» Provided material:
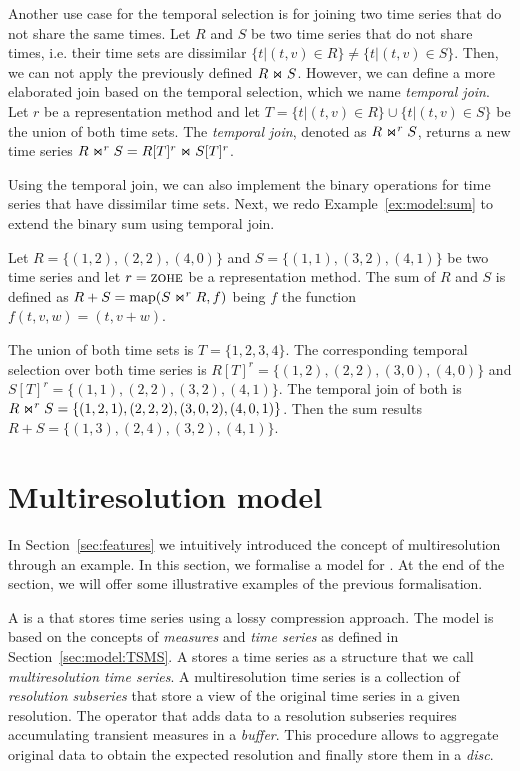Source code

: Another use case for the temporal selection is for joining two time
series that do not share the same times. Let $R$ and $S$ be two time
series that do not share times, i.e. their time sets are dissimilar
$\{t | (t,v) \in R\} \neq \{t | (t,v) \in S\}$. Then, we can not apply
the previously defined $R \Join S$.  However, we can define a more
elaborated join based on the temporal selection, which we name
\emph{temporal join}.  Let $r$ be a representation method and let
$T=\{t | (t,v) \in R\} \cup \{t | (t,v) \in S\}$ be the union of both
time sets.  The \emph{temporal join}, denoted as $R \Join^r S$,
returns a new time series $R \Join^r S = R[T]^r \Join S[T]^r$.

Using the temporal join, we can also implement the binary operations
for time series that have dissimilar time sets. Next, we redo
Example~\ref{ex:model:sum} to extend the binary sum using temporal
join.

\begin{example}
  \label{ex:m:sumtemporal}
  Let $R=\{(1,2), (2,2), (4,0)\}$ and $S=\{(1,1), (3,2), (4,1)\}$ be
  two time series and let $r=\zohe{}$ be a representation method.  
  The sum of $R$ and $S$ is defined as $R+S=\operatorname*{map}(S\Join^r R, f)$ being
  $f$ the function $f(t,v,w)=(t,v+ w)$.

  The union of both time sets is $T=\{1,2,3,4\}$. The corresponding
  temporal selection over both time series is $R[T]^r=\{
  (1,2),\allowbreak (2,2), (3,0),\allowbreak (4,0)\}$ and
  $S[T]^r=\{(1,1),\allowbreak (2,2),\allowbreak (3,2), (4,1)\}$.  The
  temporal join of both is $R \Join^r S=\{ (1,2,1),\allowbreak (2,2,2), (3,0,2),
  (4,0,1)\}$.  Then the sum results $R+S= \{(1,3),\allowbreak (2,4), (3,2),
  (4,1)\}$.
\end{example}




\section{Multiresolution model}
\label{sec:MTSMS}

In Section~\ref{sec:features} we intuitively introduced the concept of
multiresolution through an example. In this section, we formalise a
model for . At the end of the section, we will offer some
illustrative examples of the previous formalisation.

A  is a  that stores time series using a lossy
compression approach. The  model is based on the concepts
of \emph{measures} and \emph{time series} as defined in
Section~\ref{sec:model:TSMS}.  A  stores a time series as
a structure that we call \emph{multiresolution time series}. A
multiresolution time series is a collection of \emph{resolution
  subseries} that store a view of the original time series in a given
resolution. The operator that adds data to a resolution subseries
requires accumulating transient measures in a \emph{buffer}. This
procedure allows to aggregate original data to obtain the expected
resolution and finally store them in a \emph{disc}.


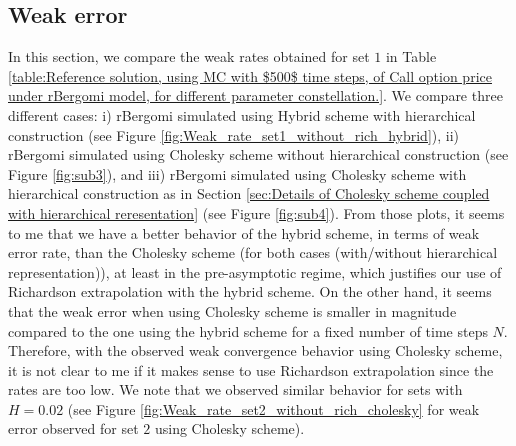 \documentclass[11pt]{article}
\begin{document}
\subsection{Weak error}
In this section, we compare the weak rates obtained for set $1$ in Table
\ref{table:Reference solution, using MC with $500$ time steps, of Call option price under rBergomi model, for different parameter constellation.}. We compare three different cases: i) rBergomi simulated using Hybrid scheme with hierarchical construction (see Figure \ref{fig:Weak_rate_set1_without_rich_hybrid}), ii) rBergomi simulated using Cholesky scheme without hierarchical construction (see Figure \ref{fig:sub3}), and iii) rBergomi simulated using Cholesky scheme with hierarchical construction as in Section \ref{sec:Details of Cholesky scheme coupled with hierarchical reresentation} (see Figure \ref{fig:sub4}). From those plots, it seems to me that we have a better behavior of the hybrid scheme, in terms of weak error rate, than the Cholesky scheme (for both cases (with/without hierarchical representation)), at least in the pre-asymptotic regime, which justifies our use of Richardson extrapolation with the hybrid scheme. On the other hand, it seems that the weak error when using Cholesky scheme is smaller in magnitude compared to the one using the hybrid scheme for a fixed number of time steps $N$. Therefore, with the observed weak convergence behavior using Cholesky scheme, it is not clear to me if it makes sense to use Richardson extrapolation since the rates are too low.  We note that we observed similar behavior for sets with $H=0.02$ (see Figure \ref{fig:Weak_rate_set2_without_rich_cholesky} for weak error observed for set $2$ using Cholesky scheme).
\end{document}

» Task prompt: If a line of the data contains the word "allowbreak", it counts toward the total; state that total alone.

» Response to this task: 4